Django lookups. This is the first place to look; sometimes a django query can be easily rewritten to be more efficient. The most common case is probably retrieving a full model where only one or two fields are being used; instead those values can be retrieved using values_list.

Indexes. Here is some documentation on how to optimize through indexes, and here is the syntax to do it. This was of less use of what I initially thought when I started reading on the subject. This may be because I didn’t took the time to fully understand the output of the EXPLAIN statement (most of my queries didn’t present signs of possible optimization through indexes anyway). But one place I found indexes useful was for text searches; to take advantage of these indexes in django, one must use the search query lookup and create an index for the field being searched. For example, to search books by title, one would use code like:

Book.objects.filter(title__search=keyword)

And create an index as:

CREATE FULLTEXT INDEX title_index ON app_book(title);

MySQL configuration tuning. This is probably the hardest task without previous experience. Here are some pointers; the most useful tool I found for tweaking mysql is the MySQLTuner script, which diagnoses your system and suggests configuration improvements.

Results caching.

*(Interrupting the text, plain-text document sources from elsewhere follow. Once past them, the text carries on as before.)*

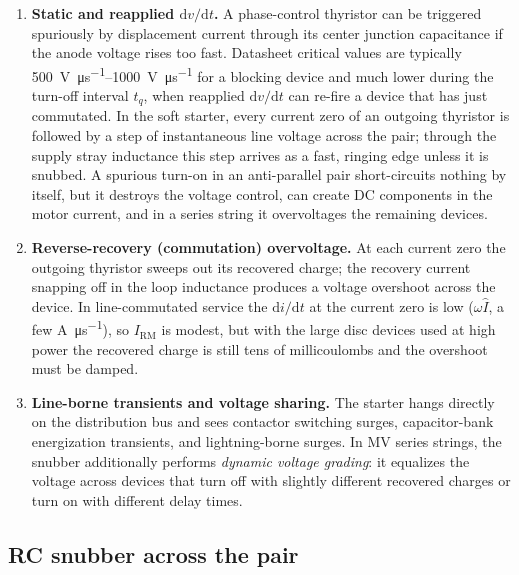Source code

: \documentclass[11pt,a4paper]{article}
\begin{document}
\begin{enumerate}
  \item \textbf{Static and reapplied $\mathrm{d}v/\mathrm{d}t$.} A
        phase-control thyristor can be triggered spuriously by displacement
        current through its center junction capacitance if the anode voltage
        rises too fast. Datasheet critical values are typically
        \SIrange{500}{1000}{\volt\per\micro\second} for a blocking device
        and much lower during the turn-off interval $t_q$, when reapplied
        $\mathrm{d}v/\mathrm{d}t$ can re-fire a device that has just
        commutated. In the soft starter, every current zero of an outgoing
        thyristor is followed by a step of instantaneous line voltage across
        the pair; through the supply stray inductance this step arrives as a
        fast, ringing edge unless it is snubbed. A spurious turn-on in an
        anti-parallel pair short-circuits nothing by itself, but it destroys
        the voltage control, can create DC components in the motor current,
        and in a series string it overvoltages the remaining devices.
  \item \textbf{Reverse-recovery (commutation) overvoltage.} At each current
        zero the outgoing thyristor sweeps out its recovered charge; the
        recovery current snapping off in the loop inductance produces a
        voltage overshoot across the device. In line-commutated service the
        $\mathrm{d}i/\mathrm{d}t$ at the current zero is low
        ($\omega \hat{I}$, a few \si{\ampere\per\micro\second}), so
        $I_\mathrm{RM}$ is modest, but with the large disc devices used at
        high power the recovered charge is still tens of millicoulombs and
        the overshoot must be damped.
  \item \textbf{Line-borne transients and voltage sharing.} The starter
        hangs directly on the distribution bus and sees contactor switching
        surges, capacitor-bank energization transients, and lightning-borne
        surges. In MV series strings, the snubber additionally performs
        \emph{dynamic voltage grading}: it equalizes the voltage across
        devices that turn off with slightly different recovered charges or
        turn on with different delay times.
\end{enumerate}

\subsection{RC snubber across the pair}
\end{document}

Frequent queries (or subqueries) that hold a small enough result set are ideal candidates for caching, using the low-level cache API. I used a custom admin command to refresh the cache contents periodically.

Summary tables. I had several huge tables from which I only needed a small subset of records (and of fields per record), and were impossible to query as is. I created a script to make summary tables with the records I needed and use those in django instead. I run the script after the database is updated. Here is a quick introduction to writing mysql-python scripts.

It’s interesting to note that even though I had to make some mysql-python scripts, and rewrite some of my django queries, my code remained SQL-agnostic all along, so this helped me to reinforce the notion that if you are resorting to raw sql in your code, you probably need to take a deeper look at django’s ORM.

Deploying a django project on nginx with gunicorn

Back when I started  working with django, one of the things that I found was sort of difficult to do was deploying a project, as suggested by the documentation, using apache and mod_wsgi (and previously with mod_python), at least when it came to serve several projects and its media at the same server. Doing all those things with nginx and gunicorn is shockingly easy.

To add a new site on nginx I just touch a new file in the /etc/nginx/sites-enabled, with the contents:

server {
    listen 80;
    server_name myserver.com;

    location / {
        proxy_pass http://127.0.0.1:8888;
    }
}

Now, supposing I want to have acces and error logs, and serve my site’s and the admin site’s media, I would add some lines to the server:

access_log /var/www/django/myproject/access.log;
error_log /var/www/django/myproject/error.log;

location /media {
    root /var/www/django/myproject;
}

location /admin_media {
    alias /usr/local/lib/python2.7/dist-packages/django/contrib/admin/media;
}

Where /media and /admin_media are the MEDIA_URL and ADMIN_MEDIA_PREFIX pointed by my settings.py. That is, I have a media folder in my project root directory and the admin media is served directly from the django installation.

To actually run my django site on http://127.0.0.1:8888 I create a gunicorn configuration file in my project root (where manage.py is located):

bind = "127.0.0.1:8888"
workers = 3

Assuming I named the file gunicorn.conf.py, gunicorn is run from the same directory doing:

gunicorn_django -c gunicorn.conf.py -D

And that’s it.

When the code is updated, there’s no need to restart nginx; instead, gunicorn is restarted (not so prettily) with:

kill -HUP <main gunicorn process id>

To serve multiple sites, just use differents ports (8888 in the example) in each one’s configuration file.